WHAT YOU NEED TO DO:
Begin at the line containing "Using what we've" in the entries below and end at the line containing "increasing function satisfying"; transcribe that range exactly and nothing outside it.

RECORDS FOR THIS EXERCISE:
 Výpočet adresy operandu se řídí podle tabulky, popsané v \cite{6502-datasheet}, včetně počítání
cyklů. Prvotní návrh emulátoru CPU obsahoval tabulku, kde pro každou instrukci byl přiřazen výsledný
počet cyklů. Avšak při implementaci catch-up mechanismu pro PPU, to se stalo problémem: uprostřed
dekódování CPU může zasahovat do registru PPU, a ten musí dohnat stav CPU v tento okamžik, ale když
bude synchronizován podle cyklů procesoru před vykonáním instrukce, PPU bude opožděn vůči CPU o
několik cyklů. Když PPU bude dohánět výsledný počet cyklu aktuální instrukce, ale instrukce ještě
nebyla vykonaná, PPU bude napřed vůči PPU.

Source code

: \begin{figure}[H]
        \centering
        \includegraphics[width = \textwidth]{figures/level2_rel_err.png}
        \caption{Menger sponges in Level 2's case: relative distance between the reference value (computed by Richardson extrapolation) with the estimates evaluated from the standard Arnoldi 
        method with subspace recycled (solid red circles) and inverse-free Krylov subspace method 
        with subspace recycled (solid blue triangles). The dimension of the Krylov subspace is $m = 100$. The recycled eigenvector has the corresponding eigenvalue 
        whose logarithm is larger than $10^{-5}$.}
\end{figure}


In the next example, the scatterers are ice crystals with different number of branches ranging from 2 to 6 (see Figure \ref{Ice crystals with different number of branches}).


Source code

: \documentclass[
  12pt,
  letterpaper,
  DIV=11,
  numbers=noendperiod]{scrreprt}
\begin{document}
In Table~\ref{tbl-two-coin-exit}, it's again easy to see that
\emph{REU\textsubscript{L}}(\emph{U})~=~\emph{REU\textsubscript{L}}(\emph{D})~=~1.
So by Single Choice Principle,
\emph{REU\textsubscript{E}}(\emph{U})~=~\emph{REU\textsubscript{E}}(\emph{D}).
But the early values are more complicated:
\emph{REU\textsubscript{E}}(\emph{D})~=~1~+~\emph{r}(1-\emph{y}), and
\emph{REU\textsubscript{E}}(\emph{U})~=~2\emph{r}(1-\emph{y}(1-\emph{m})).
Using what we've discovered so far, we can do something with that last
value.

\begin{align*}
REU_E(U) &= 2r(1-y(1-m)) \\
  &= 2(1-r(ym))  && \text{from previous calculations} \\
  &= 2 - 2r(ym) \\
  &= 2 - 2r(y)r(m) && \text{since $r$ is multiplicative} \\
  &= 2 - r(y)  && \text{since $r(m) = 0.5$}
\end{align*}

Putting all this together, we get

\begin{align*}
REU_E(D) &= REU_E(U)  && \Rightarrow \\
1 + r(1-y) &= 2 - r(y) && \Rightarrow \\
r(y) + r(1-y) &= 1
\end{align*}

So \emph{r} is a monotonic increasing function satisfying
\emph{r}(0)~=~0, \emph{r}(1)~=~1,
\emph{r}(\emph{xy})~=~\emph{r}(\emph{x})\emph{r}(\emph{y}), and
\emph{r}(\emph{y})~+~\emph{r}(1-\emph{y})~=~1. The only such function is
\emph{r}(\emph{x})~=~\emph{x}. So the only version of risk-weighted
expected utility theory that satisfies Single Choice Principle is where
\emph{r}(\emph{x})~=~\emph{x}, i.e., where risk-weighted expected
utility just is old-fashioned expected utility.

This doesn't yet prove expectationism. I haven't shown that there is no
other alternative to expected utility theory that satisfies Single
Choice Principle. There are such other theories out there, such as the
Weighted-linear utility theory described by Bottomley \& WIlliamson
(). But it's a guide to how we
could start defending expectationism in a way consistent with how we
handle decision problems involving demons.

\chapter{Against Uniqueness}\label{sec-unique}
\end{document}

ANSWER SPACE:
Using what we've discovered so far, we can do something with that last
value.

\begin{align*}
REU_E(U) &= 2r(1-y(1-m)) \\
  &= 2(1-r(ym))  && \text{from previous calculations} \\
  &= 2 - 2r(ym) \\
  &= 2 - 2r(y)r(m) && \text{since $r$ is multiplicative} \\
  &= 2 - r(y)  && \text{since $r(m) = 0.5$}
\end{align*}

Putting all this together, we get

\begin{align*}
REU_E(D) &= REU_E(U)  && \Rightarrow \\
1 + r(1-y) &= 2 - r(y) && \Rightarrow \\
r(y) + r(1-y) &= 1
\end{align*}

So \emph{r} is a monotonic increasing function satisfying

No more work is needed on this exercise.